=== To do ===
Please return each entry in the listing exactly.

=== Section Start ===

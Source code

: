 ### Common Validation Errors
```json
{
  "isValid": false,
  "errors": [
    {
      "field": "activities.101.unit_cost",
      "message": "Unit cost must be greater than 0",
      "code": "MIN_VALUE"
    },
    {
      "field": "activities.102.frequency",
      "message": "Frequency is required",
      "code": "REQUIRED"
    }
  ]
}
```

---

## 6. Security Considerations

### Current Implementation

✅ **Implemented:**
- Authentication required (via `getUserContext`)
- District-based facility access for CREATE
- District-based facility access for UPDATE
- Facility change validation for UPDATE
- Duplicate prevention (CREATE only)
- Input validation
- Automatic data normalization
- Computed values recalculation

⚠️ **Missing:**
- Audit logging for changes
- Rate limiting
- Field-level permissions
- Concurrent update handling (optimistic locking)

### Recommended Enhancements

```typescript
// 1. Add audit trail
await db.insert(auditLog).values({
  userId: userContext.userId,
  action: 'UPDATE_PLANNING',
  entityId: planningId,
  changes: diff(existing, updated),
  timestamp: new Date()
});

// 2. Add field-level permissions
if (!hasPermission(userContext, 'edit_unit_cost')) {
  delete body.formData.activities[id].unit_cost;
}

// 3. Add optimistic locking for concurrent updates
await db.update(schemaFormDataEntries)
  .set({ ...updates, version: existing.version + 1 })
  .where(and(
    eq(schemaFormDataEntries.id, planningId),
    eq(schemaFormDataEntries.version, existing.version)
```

=== Section End ===

=== Solved exercise ===
Source code

: ### Common Validation Errors
```json
{
  "isValid": false,
  "errors": [
    {
      "field": "activities.101.unit_cost",
      "message": "Unit cost must be greater than 0",
      "code": "MIN_VALUE"
    },
    {
      "field": "activities.102.frequency",
      "message": "Frequency is required",
      "code": "REQUIRED"
    }
  ]
}
```

---

## 6. Security Considerations

### Current Implementation

✅ **Implemented:**
- Authentication required (via `getUserContext`)
- District-based facility access for CREATE
- District-based facility access for UPDATE
- Facility change validation for UPDATE
- Duplicate prevention (CREATE only)
- Input validation
- Automatic data normalization
- Computed values recalculation

⚠️ **Missing:**
- Audit logging for changes
- Rate limiting
- Field-level permissions
- Concurrent update handling (optimistic locking)

### Recommended Enhancements

```typescript
// 1. Add audit trail
await db.insert(auditLog).values({
  userId: userContext.userId,
  action: 'UPDATE_PLANNING',
  entityId: planningId,
  changes: diff(existing, updated),
  timestamp: new Date()
});

// 2. Add field-level permissions
if (!hasPermission(userContext, 'edit_unit_cost')) {
  delete body.formData.activities[id].unit_cost;
}

// 3. Add optimistic locking for concurrent updates
await db.update(schemaFormDataEntries)
  .set({ ...updates, version: existing.version + 1 })
  .where(and(
    eq(schemaFormDataEntries.id, planningId),
    eq(schemaFormDataEntries.version, existing.version)
```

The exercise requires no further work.